I was born and grew up in Cincinnati, OH. Woodworking was my father’s hobby and I was introduced to it through him and I feel lucky to have started learning woodworking as a teenager. Dad had a lathe and I fooled around on it from time to time but it wasn’t until I attended a two week woodturning class at Arrowmont School of Arts and Crafts in 1996 that I was “hooked” on the turning process.
I moved to Saluda, NC in 2000 and have been able to focus on my woodworking since opening my own studio there. In addition to making my work, I teach and demonstrate woodturning around the country for woodturning clubs and craft schools.
I make a wide variety of functional and decorative objects from locally sourced hardwoods. From salad bowls to totemic sculptures. Most of my work tends towards the simple in form which allows me a canvas to embellished the surfaces using various carving and texturing techniques, such as engraving, wire-brushing and branding. To help make these patterns and textures stand out on the work I use milk paint to create contrast between the wood tones and the paint.
My salad bowls are user friendly and food safe as I use a walnut oil and beeswax finish on them that I make myself. When making these I start with a whole log and cut out slabs with a chainsaw.
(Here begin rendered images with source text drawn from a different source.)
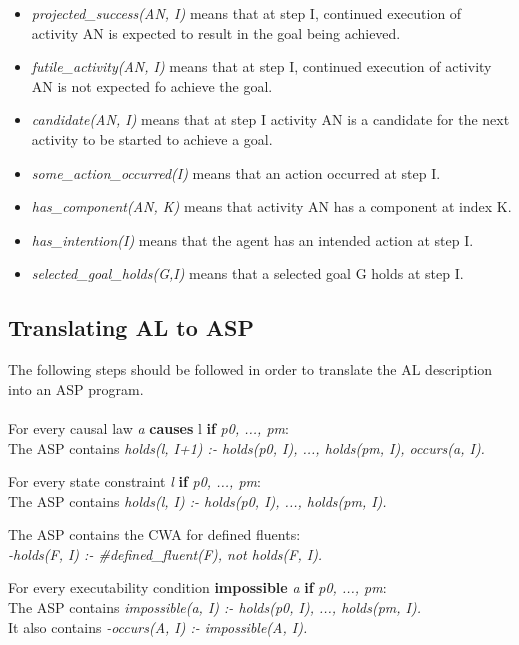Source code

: \documentclass[11pt, oneside]{article}
\begin{document}
\begin{itemize}
\item \textit{projected\_success(AN, I)} means that at step I, continued execution of activity AN is expected to result in the goal being achieved.
\item \textit{futile\_activity(AN, I)} means that at step I, continued execution of activity AN is not expected fo achieve the goal.
\item \textit{candidate(AN, I)} means that at step I activity AN is a candidate for the next activity to be started to achieve a goal.
\item \textit{some\_action\_occurred(I)} means that an action occurred at step I.
\item \textit{has\_component(AN, K)} means that activity AN has a component at index K.
\item \textit{has\_intention(I)} means that the agent has an intended action at step I.
\item \textit{selected\_goal\_holds(G,I)} means that a selected goal G holds at step I.
\end{itemize}



\subsection{Translating AL to ASP}
The following steps should be followed in order to translate the AL description into an ASP program.\\
\\
For every causal law \textit{a} \textbf{causes} l \textbf{if} \textit{p0, ..., pm}:\\
The ASP contains \textit{holds(l, I+1) :- holds(p0, I), ..., holds(pm, I), occurs(a, I).}\par

For every state constraint \textit{l} \textbf{if} \textit{p0, ..., pm}:\\
The ASP contains \textit{holds(l, I) :- holds(p0, I), ..., holds(pm, I).}\par

The ASP contains the CWA for defined fluents:\\
\textit{-holds(F, I) :- \#defined\_fluent(F), not holds(F, I).}\par

For every executability condition \textbf{impossible} \textit{a} \textbf{if} \textit{p0, ..., pm}:\\
The ASP contains \textit{impossible(a, I) :- holds(p0, I), ..., holds(pm, I).}\\
It also contains \textit{-occurs(A, I) :- impossible(A, I).}\par
\end{document}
These are cut into large disks on a bandsaw before mounting on the lathe to be rough turned to bowl shape. These “roughed out” bowls are dried in a kiln for a couple months until dry and then remounted on the lathe for final turning and sanding.
Inspiration for much of my decorative turned work comes from my interest in mid-century modern design, especially ceramics from that period. Lucie Rie is a favorite. My sculpture is inspired, in general, by my interest in Oceanic and African art. There is a looseness to the forms and carvings of the Oceanic and African art that I admire greatly. This contrasts with the ceramics of the mid-century modern era which are much tighter and is a way of working that I naturally tend toward. I find it more of a stretch for me to try to incorporate some of that looseness that I love in the Oceanic and African art in my work but is well worth the effort for me creatively.